Quelques milles plus
loin, le très joli
village de Puerto Aguirre apparaît sur les collines de Isla
Las Huichas. Des maisons
colorées forment un patchwork sur les
monticules verts. D'innombrables
barques de pêcheurs occupent toutes les plages. Située
a l’extrémité sud de l’île, le village est isolé
du chenal par la petite Isla Eugenio, qui protège plusieurs petites
anses de l’île principal, en faisant autant de mouillages idéaux.
Sur cette petite île se trouve le cimetière de la ville.
On rêve de voir un enterrement, ce doit être fabuleux de voir
la suite de barques multicolores s’étirer lentement du village au
cimetière dans ce petit chenal encaissé. Mais heureusement
pour nos hôtes, nous n’en verront pas.
Nous mouillerons d’abord
devant la ville pour faire le plein de diesel et de vivres. On rendra
même « service » à la communauté, en échangeant
une partie de ce diesel contre de l’essence, actuellement en rupture de
stock sur l’île. Nous, depuis que l’on a plus de moteur hors-bord,
elle nous est devenu un peu inutile. Ensuite, on choisira une petite
anse pour passer la nuit tranquille. En se promenant sur l’île,
on profite d’une vue exceptionnelle sur les
sommets enneigés des Andes.
Et le lendemain, vamos
pour la Laguna San Raphael. Prochain village : Puerto Eden, après
le Golfe de Penas.
On croise des dauphins,
des lions de mer et des manchots en quittant notre mouillage. Bien
qu’au moteur, la navigation est agréable, sous le soleil, dans un
dédale de petite île, et les Andes en arrière plan.
Après quelques zig-zag, nous voilà descendant le long canal
Costa avec, miracle, dieu existe, du vent dans le dos. Pas suffisant
pour faire une vitesse décente, mais quand même ! Avec
Perkins à mi-régime, et même le courant, on galope
à plus de 7 nœuds…On va donc plus loin que ce que l’on imaginait,
mais pas tellement, car quand le courant change, nous voilà nous
traînant jusqu'à Puerto Bonito, dans la Bahia Eugenia.

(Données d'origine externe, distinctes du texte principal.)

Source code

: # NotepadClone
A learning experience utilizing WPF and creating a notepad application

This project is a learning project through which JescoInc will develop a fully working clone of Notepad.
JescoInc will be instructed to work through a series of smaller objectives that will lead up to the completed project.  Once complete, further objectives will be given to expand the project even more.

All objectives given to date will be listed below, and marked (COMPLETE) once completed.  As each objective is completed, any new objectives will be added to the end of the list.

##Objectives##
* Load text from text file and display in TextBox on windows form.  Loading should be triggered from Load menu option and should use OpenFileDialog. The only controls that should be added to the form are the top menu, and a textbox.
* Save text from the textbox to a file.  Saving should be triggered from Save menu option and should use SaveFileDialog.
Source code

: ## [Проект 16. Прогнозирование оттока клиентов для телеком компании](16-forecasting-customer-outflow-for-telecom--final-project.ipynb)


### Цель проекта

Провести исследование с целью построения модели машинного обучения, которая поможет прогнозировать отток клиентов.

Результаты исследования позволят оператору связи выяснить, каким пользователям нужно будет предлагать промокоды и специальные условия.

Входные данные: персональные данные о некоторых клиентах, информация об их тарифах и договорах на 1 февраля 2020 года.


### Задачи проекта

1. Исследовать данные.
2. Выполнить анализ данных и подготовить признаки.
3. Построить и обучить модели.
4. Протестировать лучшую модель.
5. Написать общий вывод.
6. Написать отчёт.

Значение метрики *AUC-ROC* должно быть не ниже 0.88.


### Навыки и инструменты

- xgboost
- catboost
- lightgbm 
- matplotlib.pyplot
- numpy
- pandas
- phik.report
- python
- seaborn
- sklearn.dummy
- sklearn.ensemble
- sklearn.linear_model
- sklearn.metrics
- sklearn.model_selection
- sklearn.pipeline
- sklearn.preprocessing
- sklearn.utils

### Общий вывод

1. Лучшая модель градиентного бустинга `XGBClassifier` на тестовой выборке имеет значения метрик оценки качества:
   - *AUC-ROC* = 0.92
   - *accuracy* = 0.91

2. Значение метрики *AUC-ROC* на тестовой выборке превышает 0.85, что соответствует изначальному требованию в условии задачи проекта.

Il pleut jusqu’au soir. Le baro baisse. Hé, s’avez quoi,
on est le 31 ! Anne et Robert n’ont heureusement pas perdu ça
de vue ; ils cuisinent depuis le début de la nav, et en sont à
fignoler le dessert ! Faut dire que ce soir, on ne fête pas
qu’un quelconque changement de date, mais aussi, à minuit, l’anniversaire
de Robert ! On se gave donc jusqu’à minuit, ben oui, un peu
comme vous tous…Sauf qu’à minuit, on recommence, pour l’anniversaire
!
Non, gentils lecteurs,
on ne vous oublie pas : perdu loin de vous dans les tréfonds de
la fin du monde, nous vous souhaitons une très heureuse avant dernière
année du xxè siècle ; qu’elle soit faite de bonheurs,
sur terre, sur mer, et pourquoi pas, dans les airs.
Puissiez-vous être
des rêveurs diurnes, de ceux qui réalisent leurs rêves,
et continuent de rêver, pour s’en faire de nouveaux.
(tout ca pour vous
glisser une petite citation… :
« All men dream
: but not equally. Those who dream by night in the dusty recesses
of their minds wake up in the day to find that it was vanity : but the
dreamers of the day are dangerous men, for they may act their dreams with
open eyes, to make it possible ». T.E.Lawrence, Seven Pilars of wisdom
)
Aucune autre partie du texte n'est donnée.